All plaudits aside, the governor was mum on what he'd do next.
“We want to do things that are right for the environment. When I review this bill, I review every sentence, top to bottom,” said Quinn.
Environmentalists say the bill is backed by big industry groups with the aim of keeping the cheaper and more convenient plastic bags around, rather than promoting more environmentally friendly reusable bags.
“This bill is an effort by those big industry players, which are fairly powerful lobbyists in Springfield, to prevent cities from putting their own laws in place to limit plastic bag waste, to reduce the use of plastic bags, or to set ambitious recycling goals,” said Max Muller of Environment Illinois.
Some municipalities have considered banning plastic bags outright. In Chicago, Ald. John Arena (45th) has co-sponsored an ordinance that would impose a tax on them.
“If you use that model, you can 1) discourage their use by putting the extra cost in there, and 2) get a source of revenue that can then be used for education programs on the other side too,” said Ald. Arena.
Either way, Chicago would be exempt from the new state law.
Supporters say that Senate Bill 3442 is indeed environmentally friendly, because it encourages the recycling of plastic bags, rather than taxing them or banning them outright.
Groups like the Illinois Retail Merchants Association say the bill puts the onus on retailers to adopt a statewide standard for recycling plastic bags.
“We want one uniform law that everyone knows how to comply with,” said Tanya Triche, senior counsel at Illinois Retail Merchants Association. “We have members in municipalities. They have to find municipality to municipality what the law is. This is a way to get full compliance.”

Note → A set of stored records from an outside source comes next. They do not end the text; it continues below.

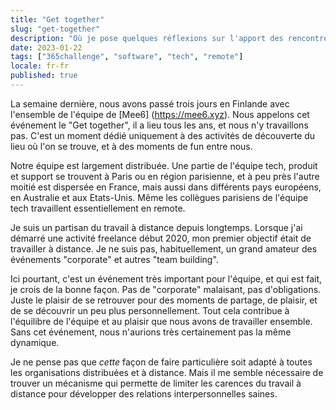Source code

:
 ```yaml
---
title: "Get together"
slug: "get-together"
description: "Où je pose quelques réflexions sur l'apport des rencontres physiques pour une équipe distribuée"
date: 2023-01-22
tags: ["365challenge", "software", "tech", "remote"]
locale: fr-fr
published: true
---
```


La semaine dernière, nous avons passé trois jours en Finlande avec l'ensemble de l'équipe de [Mee6] (https://mee6.xyz). Nous appelons cet événement le "Get together", il a lieu tous les ans, et nous n'y travaillons pas. C'est un moment dédié uniquement à des activités de découverte du lieu où l'on se trouve, et à des moments de fun entre nous.


Notre équipe est largement distribuée. Une partie de l'équipe tech, produit et support se trouvent à Paris ou en région parisienne, et à peu près l'autre moitié est dispersée en France, mais aussi dans différents pays européens, en Australie et aux Etats-Unis. Même les collègues parisiens de l'équipe tech travaillent essentiellement en remote.


Je suis un partisan du travail à distance depuis longtemps. Lorsque j'ai démarré une activité freelance début 2020, mon premier objectif était de travailler à distance. Je ne suis pas, habituellement, un grand amateur des événements "corporate" et autres "team building".


Ici pourtant, c'est un événement très important pour l'équipe, et qui est fait, je crois de la bonne façon. Pas de "corporate" malaisant, pas d'obligations. Juste le plaisir de se retrouver pour des moments de partage, de plaisir, et de se découvrir un peu plus personnellement. Tout cela contribue à l'équilibre de l'équipe et au plaisir que nous avons de travailler ensemble. Sans cet événement, nous n'aurions très certainement pas la même dynamique.


Je ne pense pas que *cette* façon de faire particulière soit adapté à toutes les organisations distribuées et à distance. Mais il me semble nécessaire de trouver un mécanisme qui permette de limiter les carences du travail à distance pour développer des relations interpersonnelles saines.
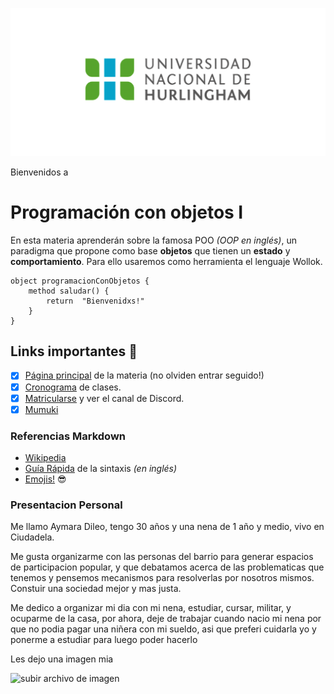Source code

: ![Logo UNAHUR](./assets/UNAHUR.png)

Bienvenidos a
# Programación con objetos I

En esta materia aprenderán sobre la famosa POO _(OOP en inglés)_, un paradigma que propone como base **objetos** que tienen un **estado** y **comportamiento**.
Para ello usaremos como herramienta el lenguaje Wollok.

```wollok
object programacionConObjetos { 
    method saludar() { 
        return  "Bienvenidxs!" 
    }
}
```

## Links importantes :monocle_face:
- [x] [Página principal](https://obj1-unahur.github.io/) de la materia (no olviden entrar seguido!) 
- [x] [Cronograma](https://docs.google.com/spreadsheets/d/1Ik6coqFm2lr2m6EFBGo3Ul4Bi4RPhrrtMQLbK3WcbIQ/edit?usp=sharing) de clases.
- [x] [Matricularse](https://discord.gg/tqyHtPt) y ver el canal de Discord.
- [x] [Mumuki](https://mumuki.io/unahur-obj1)

### Referencias Markdown 
* [Wikipedia](https://es.wikipedia.org/wiki/Markdown)
* [Guía Rápida](https://greg.schueler.us/doc/markdown.txt) de la sintaxis _(en inglés)_
* [Emojis!](https://github.com/ikatyang/emoji-cheat-sheet/blob/master/README.md) :sunglasses:

### Presentacion Personal

Me llamo Aymara Dileo, tengo 30 años y una nena de 1 año y medio, vivo en Ciudadela.

Me gusta organizarme con las personas del barrio para generar espacios de participacion popular, y que debatamos acerca de las problematicas que tenemos y pensemos mecanismos para resolverlas por nosotros mismos. Constuir una sociedad mejor y mas justa.

Me dedico a organizar mi dia con mi nena, estudiar, cursar, militar, y ocuparme de la casa, por ahora, deje de trabajar cuando nacio mi nena por que  no podia pagar una niñera con mi sueldo, asi que preferi cuidarla yo y ponerme a estudiar para luego poder hacerlo

Les dejo una imagen mia

![subir archivo de imagen](imagen.jpg)
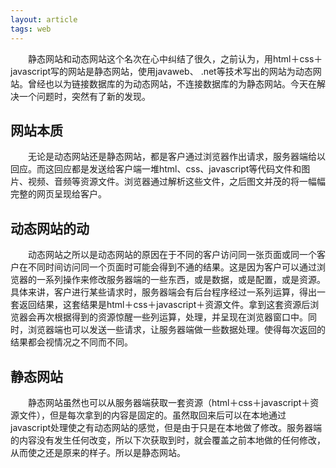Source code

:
 ```yaml
---
layout: article
tags: web
---
```

&emsp;&emsp;静态网站和动态网站这个名次在心中纠结了很久，之前认为，用html＋css＋javascript写的网站是静态网站，使用javaweb、 .net等技术写出的网站为动态网站。曾经也以为链接数据库的为动态网站，不连接数据库的为静态网站。今天在解决一个问题时，突然有了新的发现。

## 网站本质
&emsp;&emsp;无论是动态网站还是静态网站，都是客户通过浏览器作出请求，服务器端给以回应。而这回应都是发送给客户端一堆html、css、javascript等代码文件和图片、视频、音频等资源文件。浏览器通过解析这些文件，之后图文并茂的将一幅幅完整的网页呈现给客户。

## 动态网站的动
&emsp;&emsp;动态网站之所以是动态网站的原因在于不同的客户访问同一张页面或同一个客户在不同时间访问同一个页面时可能会得到不通的结果。这是因为客户可以通过浏览器的一系列操作来修改服务器端的一些东西，或是数据，或是配置，或是资源。具体来讲，客户进行某些请求时，服务器端会有后台程序经过一系列运算，得出一套返回结果，这套结果是html＋css＋javascript＋资源文件。拿到这套资源后浏览器会再次根据得到的资源惊醒一些列运算，处理，并呈现在浏览器窗口中。同时，浏览器端也可以发送一些请求，让服务器端做一些数据处理。使得每次返回的结果都会视情况之不同而不同。

## 静态网站
&emsp;&emsp;静态网站虽然也可以从服务器端获取一套资源（html＋css＋javascript＋资源文件），但是每次拿到的内容是固定的。虽然取回来后可以在本地通过javascript处理使之有动态网站的感觉，但是由于只是在本地做了修改。服务器端的内容没有发生任何改变，所以下次获取到时，就会覆盖之前本地做的任何修改，从而使之还是原来的样子。所以是静态网站。
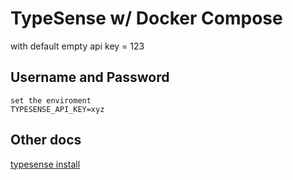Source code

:# TypeSense w/ Docker Compose

with default empty api key = 123

## Username and Password

```
set the enviroment 
TYPESENSE_API_KEY=xyz
```

## Other docs

[typesense install](https://typesense.org/docs/0.21.0/guide/install-typesense.html#%F0%9F%8E%AC-start)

Gov. Quinn, who touts his record as an environmentalist, now has 60 days to decide what to with the bill.
And though Abby has mastered the political process, there's that whole issue of the school project.
“Is it safe to say you're gonna get an A,” I asked her.
“Well, I still have to write my paper, so I hope so,” she said.
Abby's teacher says she's pretty confident Abby will do just fine on her class project.